··· DATA ···
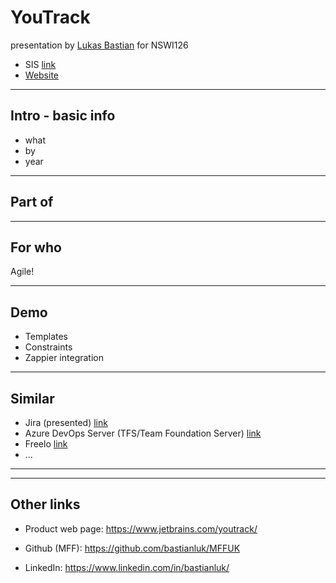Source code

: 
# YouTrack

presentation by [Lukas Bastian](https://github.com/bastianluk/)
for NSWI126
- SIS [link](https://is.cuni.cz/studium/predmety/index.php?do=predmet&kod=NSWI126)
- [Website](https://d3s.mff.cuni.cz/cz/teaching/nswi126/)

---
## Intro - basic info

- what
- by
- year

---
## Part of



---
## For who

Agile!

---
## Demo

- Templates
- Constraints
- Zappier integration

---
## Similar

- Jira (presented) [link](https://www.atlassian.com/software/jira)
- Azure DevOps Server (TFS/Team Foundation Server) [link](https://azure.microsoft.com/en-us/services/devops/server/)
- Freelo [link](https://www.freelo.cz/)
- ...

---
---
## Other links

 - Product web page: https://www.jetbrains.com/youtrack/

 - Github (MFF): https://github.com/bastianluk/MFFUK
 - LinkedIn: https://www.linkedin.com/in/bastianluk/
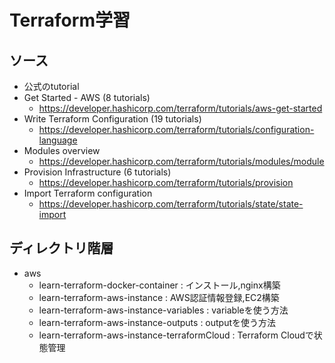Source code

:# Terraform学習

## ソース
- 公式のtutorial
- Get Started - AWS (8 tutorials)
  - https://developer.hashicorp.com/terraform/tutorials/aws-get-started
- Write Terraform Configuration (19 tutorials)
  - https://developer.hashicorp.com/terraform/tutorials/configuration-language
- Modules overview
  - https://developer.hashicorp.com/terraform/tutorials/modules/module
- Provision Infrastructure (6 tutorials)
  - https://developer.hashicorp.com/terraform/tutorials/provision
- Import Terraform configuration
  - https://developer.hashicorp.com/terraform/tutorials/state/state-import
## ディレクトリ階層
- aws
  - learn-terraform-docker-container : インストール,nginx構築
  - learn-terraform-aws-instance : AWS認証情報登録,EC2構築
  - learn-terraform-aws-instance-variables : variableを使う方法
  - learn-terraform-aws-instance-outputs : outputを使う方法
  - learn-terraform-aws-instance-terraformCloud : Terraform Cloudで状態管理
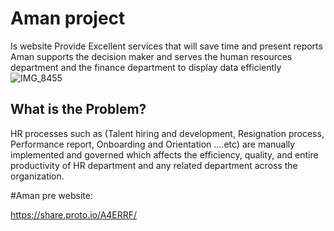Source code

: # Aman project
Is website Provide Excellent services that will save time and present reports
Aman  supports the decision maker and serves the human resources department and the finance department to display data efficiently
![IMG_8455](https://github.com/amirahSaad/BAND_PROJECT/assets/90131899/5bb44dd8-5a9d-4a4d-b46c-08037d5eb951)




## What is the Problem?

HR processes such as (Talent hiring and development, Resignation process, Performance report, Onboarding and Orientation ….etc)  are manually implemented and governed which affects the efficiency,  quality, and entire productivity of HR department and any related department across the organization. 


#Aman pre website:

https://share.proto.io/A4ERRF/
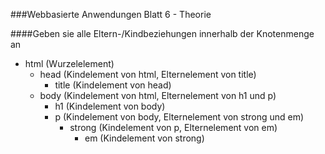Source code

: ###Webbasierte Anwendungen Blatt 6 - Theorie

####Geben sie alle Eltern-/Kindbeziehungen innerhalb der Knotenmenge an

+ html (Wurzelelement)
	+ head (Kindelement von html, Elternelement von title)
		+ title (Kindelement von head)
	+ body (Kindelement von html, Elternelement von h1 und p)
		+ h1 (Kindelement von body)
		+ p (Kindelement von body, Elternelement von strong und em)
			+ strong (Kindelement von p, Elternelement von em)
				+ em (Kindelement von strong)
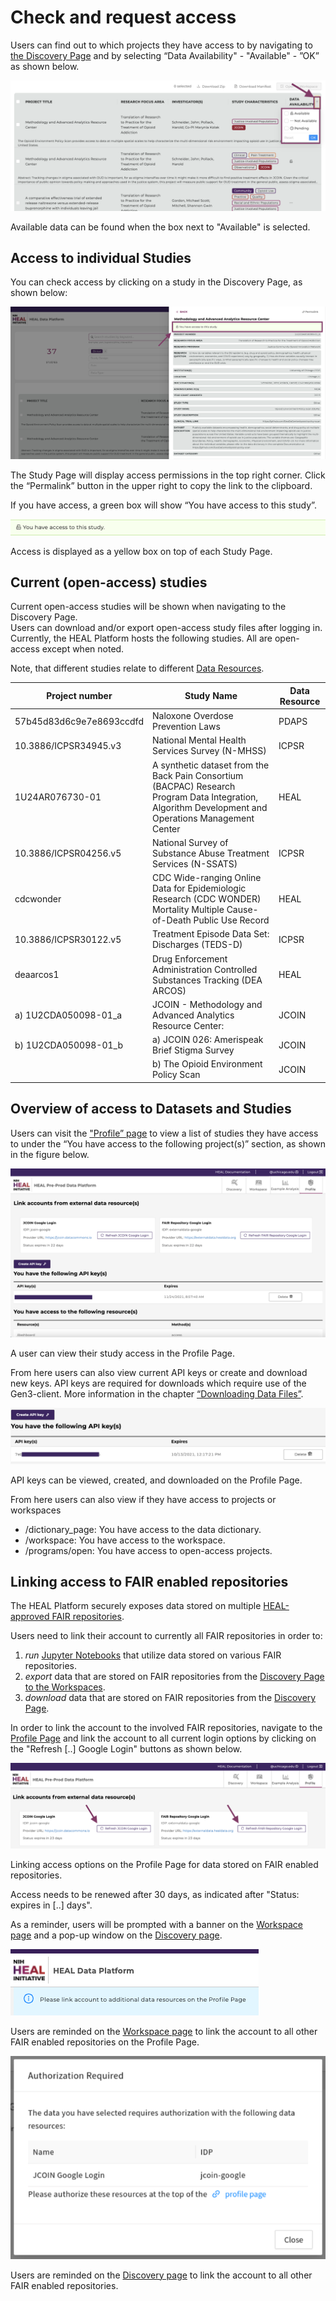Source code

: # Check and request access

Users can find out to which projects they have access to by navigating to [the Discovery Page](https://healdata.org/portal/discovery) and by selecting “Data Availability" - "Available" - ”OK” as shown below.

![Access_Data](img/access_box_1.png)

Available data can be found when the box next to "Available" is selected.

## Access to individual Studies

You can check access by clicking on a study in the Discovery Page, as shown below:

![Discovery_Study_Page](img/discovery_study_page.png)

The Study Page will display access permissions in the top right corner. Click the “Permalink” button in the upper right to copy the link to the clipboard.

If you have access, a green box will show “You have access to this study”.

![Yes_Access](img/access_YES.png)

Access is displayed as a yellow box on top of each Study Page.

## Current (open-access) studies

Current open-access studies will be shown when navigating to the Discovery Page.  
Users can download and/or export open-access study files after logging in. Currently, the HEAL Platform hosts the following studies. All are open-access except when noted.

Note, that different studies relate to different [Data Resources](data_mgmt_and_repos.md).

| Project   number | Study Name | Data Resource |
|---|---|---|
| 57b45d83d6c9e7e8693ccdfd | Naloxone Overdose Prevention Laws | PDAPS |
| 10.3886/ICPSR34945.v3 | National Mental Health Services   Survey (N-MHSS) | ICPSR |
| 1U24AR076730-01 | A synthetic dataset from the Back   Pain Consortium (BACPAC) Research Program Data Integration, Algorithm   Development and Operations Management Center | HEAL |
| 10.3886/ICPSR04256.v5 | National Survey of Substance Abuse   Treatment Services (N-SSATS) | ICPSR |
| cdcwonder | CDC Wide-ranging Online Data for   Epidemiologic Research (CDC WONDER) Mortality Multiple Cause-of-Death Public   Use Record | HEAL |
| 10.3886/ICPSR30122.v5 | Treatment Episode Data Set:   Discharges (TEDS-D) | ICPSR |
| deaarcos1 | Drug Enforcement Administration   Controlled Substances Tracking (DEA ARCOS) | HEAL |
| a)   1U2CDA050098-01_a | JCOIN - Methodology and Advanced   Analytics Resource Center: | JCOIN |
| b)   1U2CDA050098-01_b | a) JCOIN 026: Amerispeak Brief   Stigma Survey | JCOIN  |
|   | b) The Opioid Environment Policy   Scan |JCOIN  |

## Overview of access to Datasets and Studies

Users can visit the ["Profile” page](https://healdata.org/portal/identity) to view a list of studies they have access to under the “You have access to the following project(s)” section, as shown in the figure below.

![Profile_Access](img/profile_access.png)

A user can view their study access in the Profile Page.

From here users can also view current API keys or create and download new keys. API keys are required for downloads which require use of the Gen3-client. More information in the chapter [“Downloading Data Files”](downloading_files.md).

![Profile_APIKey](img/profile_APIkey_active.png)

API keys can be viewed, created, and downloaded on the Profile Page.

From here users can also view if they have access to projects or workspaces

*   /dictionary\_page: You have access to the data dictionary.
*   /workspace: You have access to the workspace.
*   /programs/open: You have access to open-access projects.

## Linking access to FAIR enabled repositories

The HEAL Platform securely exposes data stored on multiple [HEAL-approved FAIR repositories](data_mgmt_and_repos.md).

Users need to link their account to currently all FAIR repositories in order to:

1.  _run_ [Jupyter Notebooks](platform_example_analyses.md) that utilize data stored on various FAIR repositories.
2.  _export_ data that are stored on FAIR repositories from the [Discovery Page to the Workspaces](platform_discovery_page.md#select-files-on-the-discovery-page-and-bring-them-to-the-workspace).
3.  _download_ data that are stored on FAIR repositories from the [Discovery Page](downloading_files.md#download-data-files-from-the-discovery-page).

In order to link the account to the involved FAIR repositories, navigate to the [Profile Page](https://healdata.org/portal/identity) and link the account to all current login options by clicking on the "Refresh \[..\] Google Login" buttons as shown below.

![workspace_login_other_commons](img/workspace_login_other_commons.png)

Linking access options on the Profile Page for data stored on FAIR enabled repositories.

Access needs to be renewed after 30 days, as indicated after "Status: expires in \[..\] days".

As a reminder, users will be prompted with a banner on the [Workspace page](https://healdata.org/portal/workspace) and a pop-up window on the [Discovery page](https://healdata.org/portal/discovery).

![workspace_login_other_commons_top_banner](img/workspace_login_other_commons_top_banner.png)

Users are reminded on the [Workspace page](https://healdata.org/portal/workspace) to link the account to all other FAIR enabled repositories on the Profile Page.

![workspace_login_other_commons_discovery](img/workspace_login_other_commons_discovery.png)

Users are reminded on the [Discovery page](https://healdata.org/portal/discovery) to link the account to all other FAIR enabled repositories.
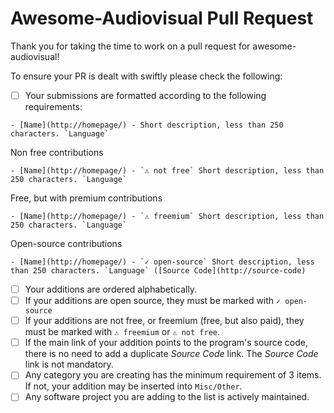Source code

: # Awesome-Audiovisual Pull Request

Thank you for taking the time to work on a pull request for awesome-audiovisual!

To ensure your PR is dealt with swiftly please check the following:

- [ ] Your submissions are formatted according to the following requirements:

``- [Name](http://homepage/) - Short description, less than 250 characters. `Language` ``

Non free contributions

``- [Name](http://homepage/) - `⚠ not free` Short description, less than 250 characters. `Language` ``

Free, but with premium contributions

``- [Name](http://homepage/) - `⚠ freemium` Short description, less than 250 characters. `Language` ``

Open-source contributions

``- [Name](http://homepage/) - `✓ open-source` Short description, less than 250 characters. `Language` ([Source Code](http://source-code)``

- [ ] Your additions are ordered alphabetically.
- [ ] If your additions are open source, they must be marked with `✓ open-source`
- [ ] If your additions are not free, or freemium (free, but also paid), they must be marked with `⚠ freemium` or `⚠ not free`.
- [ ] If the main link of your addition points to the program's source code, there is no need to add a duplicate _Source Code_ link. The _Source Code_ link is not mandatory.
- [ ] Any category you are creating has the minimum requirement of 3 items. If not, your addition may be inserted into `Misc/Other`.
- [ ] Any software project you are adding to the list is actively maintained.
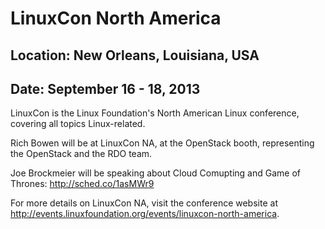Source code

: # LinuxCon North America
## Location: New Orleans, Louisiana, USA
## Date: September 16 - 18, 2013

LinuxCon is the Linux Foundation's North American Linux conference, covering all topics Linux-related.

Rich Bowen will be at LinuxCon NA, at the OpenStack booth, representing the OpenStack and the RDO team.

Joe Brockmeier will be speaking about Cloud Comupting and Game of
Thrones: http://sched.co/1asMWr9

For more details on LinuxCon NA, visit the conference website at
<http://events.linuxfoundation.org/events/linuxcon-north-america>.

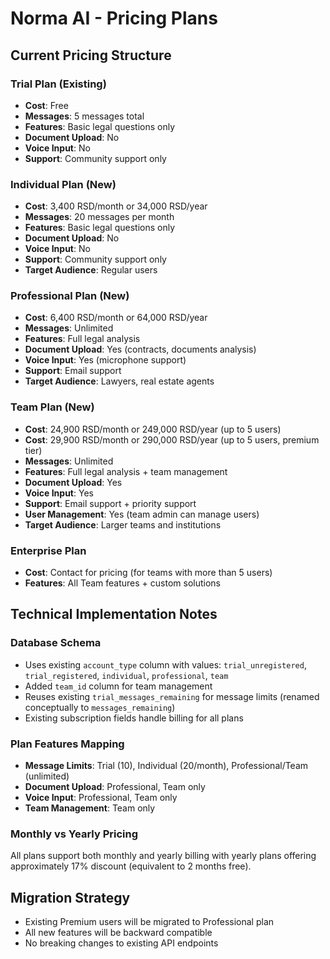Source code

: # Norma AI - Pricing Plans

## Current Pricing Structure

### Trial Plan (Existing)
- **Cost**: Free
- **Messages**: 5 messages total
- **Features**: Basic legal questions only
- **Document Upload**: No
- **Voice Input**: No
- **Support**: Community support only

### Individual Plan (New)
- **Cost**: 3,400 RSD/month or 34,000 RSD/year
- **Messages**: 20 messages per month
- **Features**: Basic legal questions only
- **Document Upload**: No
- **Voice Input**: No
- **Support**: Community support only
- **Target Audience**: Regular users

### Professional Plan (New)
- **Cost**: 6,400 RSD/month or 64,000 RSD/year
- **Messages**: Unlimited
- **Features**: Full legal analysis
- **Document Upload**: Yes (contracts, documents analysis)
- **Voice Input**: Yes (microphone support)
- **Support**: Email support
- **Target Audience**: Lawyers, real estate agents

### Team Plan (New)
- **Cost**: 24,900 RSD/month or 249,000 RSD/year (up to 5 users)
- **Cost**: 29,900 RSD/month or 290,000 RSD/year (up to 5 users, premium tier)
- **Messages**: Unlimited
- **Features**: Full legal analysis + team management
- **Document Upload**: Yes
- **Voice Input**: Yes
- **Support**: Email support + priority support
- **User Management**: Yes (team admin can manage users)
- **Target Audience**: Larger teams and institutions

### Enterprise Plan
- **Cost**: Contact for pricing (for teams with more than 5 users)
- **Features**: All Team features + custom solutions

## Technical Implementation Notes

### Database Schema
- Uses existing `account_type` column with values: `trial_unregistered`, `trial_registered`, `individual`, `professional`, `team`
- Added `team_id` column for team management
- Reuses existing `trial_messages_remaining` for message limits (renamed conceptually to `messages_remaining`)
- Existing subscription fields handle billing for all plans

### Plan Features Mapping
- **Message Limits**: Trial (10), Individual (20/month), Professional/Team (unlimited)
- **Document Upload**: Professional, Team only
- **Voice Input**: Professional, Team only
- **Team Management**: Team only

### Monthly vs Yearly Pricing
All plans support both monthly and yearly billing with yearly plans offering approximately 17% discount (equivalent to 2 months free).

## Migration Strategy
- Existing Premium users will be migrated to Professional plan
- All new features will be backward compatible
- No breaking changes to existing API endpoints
···
WHAT YOU NEED TO DO: Quote the data above exactly from the line with "- [ ] If the" to the line with "Joe Brockmeier will", both ends counted, and nothing else. Pictures don't go in.

TASK SOLUTION:
- [ ] If the main link of your addition points to the program's source code, there is no need to add a duplicate _Source Code_ link. The _Source Code_ link is not mandatory.
- [ ] Any category you are creating has the minimum requirement of 3 items. If not, your addition may be inserted into `Misc/Other`.
- [ ] Any software project you are adding to the list is actively maintained.
Source code

: # LinuxCon North America
## Location: New Orleans, Louisiana, USA
## Date: September 16 - 18, 2013

LinuxCon is the Linux Foundation's North American Linux conference, covering all topics Linux-related.

Rich Bowen will be at LinuxCon NA, at the OpenStack booth, representing the OpenStack and the RDO team.

Joe Brockmeier will be speaking about Cloud Comupting and Game of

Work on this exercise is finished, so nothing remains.